131. Democêdes became the royal doctor. He had become Polycrates’s doctor earlier. He was from Crotona – a Greek colony in Italy. His father was abusive, so he left to Egina & within a year, he became the best doctor of the area, even without instruments. The State of Egina hired him. The he went to Athens & then on to Samos.
132. Democêdes had a very nice life. He ate regularly with the King. He had everything he wanted except the ability to go home. Because he had cured the king, nobody was higher in Darius’s eyes.
133. In time, Darius’s wife, Atossa, had a boil on her chest that burst & spread. She tried to hide it but it became so unbearable that she sent for Democêdes. He said he would fix it so long as she granted him one wish.
134. He cured the abscess & she heard his request & then spoke to Darius one night. She said to him that he ought to do something for the Persians to show them what a great man he was. The Persians needed war to keep them busy & loyal to authority.

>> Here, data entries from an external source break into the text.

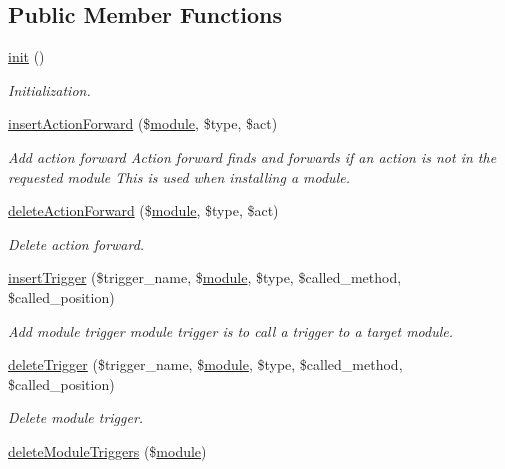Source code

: \subsection*{Public Member Functions}
\begin{DoxyCompactItemize}
\item 
\hyperlink{classmoduleController_a589d3d74f4601ae495a33d001ad8ffa0}{init} ()
\begin{DoxyCompactList}\small\item\em Initialization. \end{DoxyCompactList}\item 
\hyperlink{classmoduleController_a9a5ff2def7412c659594c62a4615a0cd}{insert\+Action\+Forward} (\$\hyperlink{classmodule}{module}, \$type, \$act)
\begin{DoxyCompactList}\small\item\em Add action forward Action forward finds and forwards if an action is not in the requested module This is used when installing a module. \end{DoxyCompactList}\item 
\hyperlink{classmoduleController_ad256622e3b12acb2d96997315dc6fc45}{delete\+Action\+Forward} (\$\hyperlink{classmodule}{module}, \$type, \$act)
\begin{DoxyCompactList}\small\item\em Delete action forward. \end{DoxyCompactList}\item 
\hyperlink{classmoduleController_ad4fb0e3cfddb064ffcc9d71f983066a9}{insert\+Trigger} (\$trigger\+\_\+name, \$\hyperlink{classmodule}{module}, \$type, \$called\+\_\+method, \$called\+\_\+position)
\begin{DoxyCompactList}\small\item\em Add module trigger module trigger is to call a trigger to a target module. \end{DoxyCompactList}\item 
\hyperlink{classmoduleController_a60dbf5d358cddb566b3d3e297a003d23}{delete\+Trigger} (\$trigger\+\_\+name, \$\hyperlink{classmodule}{module}, \$type, \$called\+\_\+method, \$called\+\_\+position)
\begin{DoxyCompactList}\small\item\em Delete module trigger. \end{DoxyCompactList}\item 
\hyperlink{classmoduleController_a48fb7491a1b86e30895ff4be5df7587d}{delete\+Module\+Triggers} (\$\hyperlink{classmodule}{module})

\end{DoxyCompactItemize}
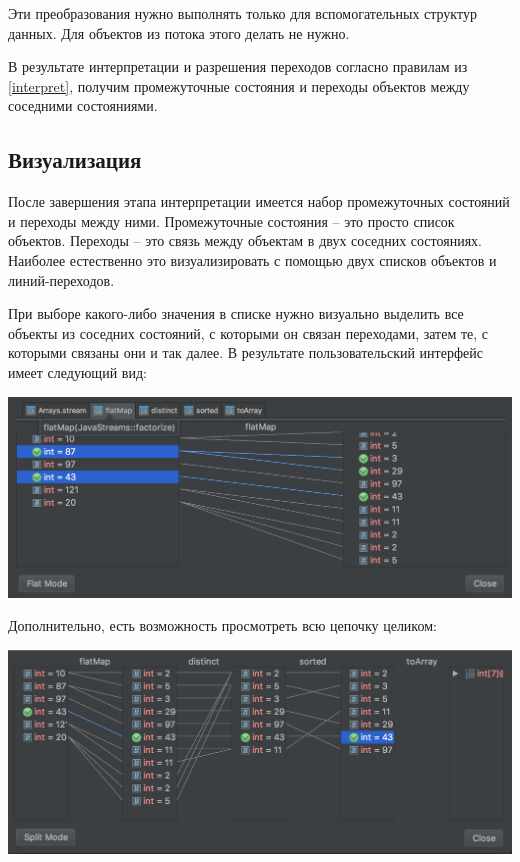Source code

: Эти преобразования нужно выполнять только для вспомогательных структур данных. Для объектов из потока этого делать не нужно.

В результате интерпретации и разрешения переходов согласно правилам из \ref{interpret}, получим промежуточные состояния и переходы объектов между соседними состояниями.

\subsection{Визуализация}
После завершения этапа интерпретации имеется набор промежуточных состояний и переходы между ними. Промежуточные состояния -- это просто список объектов. Переходы -- это связь между объектам в двух соседних состояниях. Наиболее естественно это визуализировать с помощью двух списков объектов и линий-переходов.

При выборе какого-либо значения в списке нужно визуально выделить все объекты из соседних состояний, с которыми он связан переходами, затем те, с которыми связаны они и так далее. 
\newpage
В результате пользовательский интерфейс имеет следующий вид:

\includegraphics[scale=0.3]{chapter3/img/split-view.png}

Дополнительно, есть возможность просмотреть всю цепочку целиком:

\includegraphics[scale=0.4]{chapter3/img/flat-view.png}











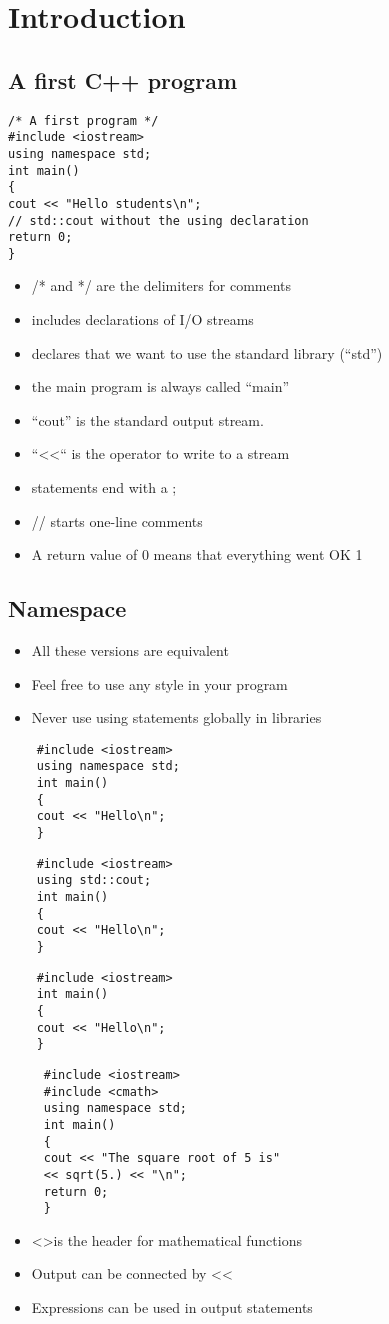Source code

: \chapter{Introduction}
\section{A first C++ program}
\begin{lstlisting}
/* A first program */
#include <iostream>
using namespace std;
int main()
{
cout << "Hello students\n";
// std::cout without the using declaration 
return 0;
}
\end{lstlisting}
\begin{itemize}
	\item /* and */ are the delimiters for
	comments
	\item includes declarations of I/O
	streams
	\item declares that we want to use the
	standard library (“std”)
	\item the main program is always
	called “main”
	\item “cout” is the standard output
	stream.
	\item “<<“ is the operator to write to a
	stream
	\item statements end with a ;
	\item // starts one-line comments
	\item A return value of 0 means that
	everything went OK
	1
\end{itemize}
\section{Namespace}
\begin{itemize}
	\item  All these versions are equivalent
	\item  Feel free to use any style in your
	program
	\item  Never use using statements
globally in libraries
\end{itemize}
\begin{lstlisting}
	#include <iostream>
	using namespace std;
	int main()
	{
	cout << "Hello\n";
	}
\end{lstlisting}
\begin{lstlisting}
	#include <iostream>
	using std::cout;
	int main()
	{
	cout << "Hello\n";
	}
\end{lstlisting}
\begin{lstlisting}
	#include <iostream>
	int main()
	{
	cout << "Hello\n";
	}
\end{lstlisting}
\begin{lstlisting}
	 #include <iostream>
	 #include <cmath>
	 using namespace std;
	 int main()
	 {
	 cout << "The square root of 5 is"
	 << sqrt(5.) << "\n";
	 return 0;
	 }
\end{lstlisting}
\begin{itemize}
	\item \textless {}\textgreater is the header for
 mathematical functions
 \item Output can be connected by \textless\textless
 \item Expressions can be used in
 output statements
\end{itemize}
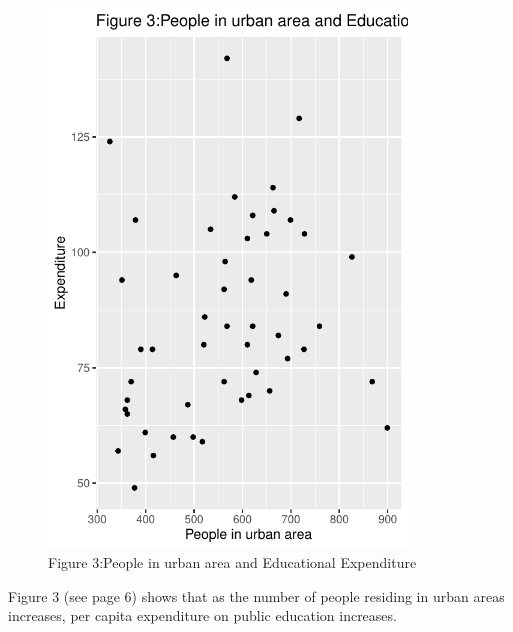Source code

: \documentclass[12pt,letterpaper]{article}
\begin{document}
\begin{itemize}
		  
		\vspace{.5cm}
	    \begin{figure}\centering
			\caption{Figure 3:People in urban area and Educational Expenditure}
			\includegraphics[width=0.85\textwidth]{Rplot3.pdf}
	     \end{figure}
		Figure 3 (see page 6) shows that as the number of people residing in urban areas increases, per capita expenditure on public education increases.
		\vspace{.5cm}	
		

\end{itemize}
\end{document}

135. She told Darius everything Democêdes asked her to. Darius agreed & picked Scythia as a good place to start. She said Scythia could be conquered at any time. She wanted Greek lady servants. Plus, Darius already had a Greek in his employ who could tell him what he needed to know. Darius said – “Ok. We’ll send some Persians out to spy & come back with a report to plan the war.” He summoned 15 Persians to take Democêdes. They weren’t to let him run off. He was made to swear to come back to Persia. He was to take presents to his family & Darius promised him lots of money once he came back. I don’t think Darius had any tricks up his sleeve but Democêdes was suspicious & was reluctant to accept, but eventually did.
136. They went down to Phoenicia, to Sidon. They had 2 triremes & a trading vessel to haul around all the money they’d spend on the trip. They hugged the shoreline & took notes. They went all the way to Tarentum in Italy. The king there, Aristophilides, in favor of Democêdes, detained the Persians long enough to let him get away to Crotona. After Democêdes was gone, the king let them free.
137. The Persians went to Crotona, where they found Democêdes in a marketplace. Some locals tried to stop them. The Persians threatened them with the power of Darius. But the Crotoniats ignored them, rescued Democêdes & took their trading ship. The Persians stopped their recon mission & prepared to go back to Asia. As they left, Democêdes begged them to tell Darius that the daughter of Milos, the wrestler, was his fiancée. Democêdes paid a large amount of money to make sure the marriage would happen.
138. The Persians left Crotona but were shipwrecked in Iapygia & enslaved. They were rescued by a banished Tarantine who took them back to Darius. Darius offered him a large sum of money, but the man just wanted to be restored to his home. It was too much to send forces to Italy to make it happen, so Darius asked the Cnidians if they could persuade the Tarantines. They couldn’t.
139. Afterwards, Darius besieged & conquered Samos – his first conquest as king. The reason for this was because when Cambyses invaded Egypt, large numbers of Greeks went down there either trying to join the Persian army or sell their wares to the Persians. Syloson, Polycrates’s exiled brother, went down there. One day, he was walking around in a red cloak in the Memphis marketplace. Darius, Cambyses’s bodyguard, saw it & offered to buy it off him. Syloson refused to sell it but just gave it to him instead.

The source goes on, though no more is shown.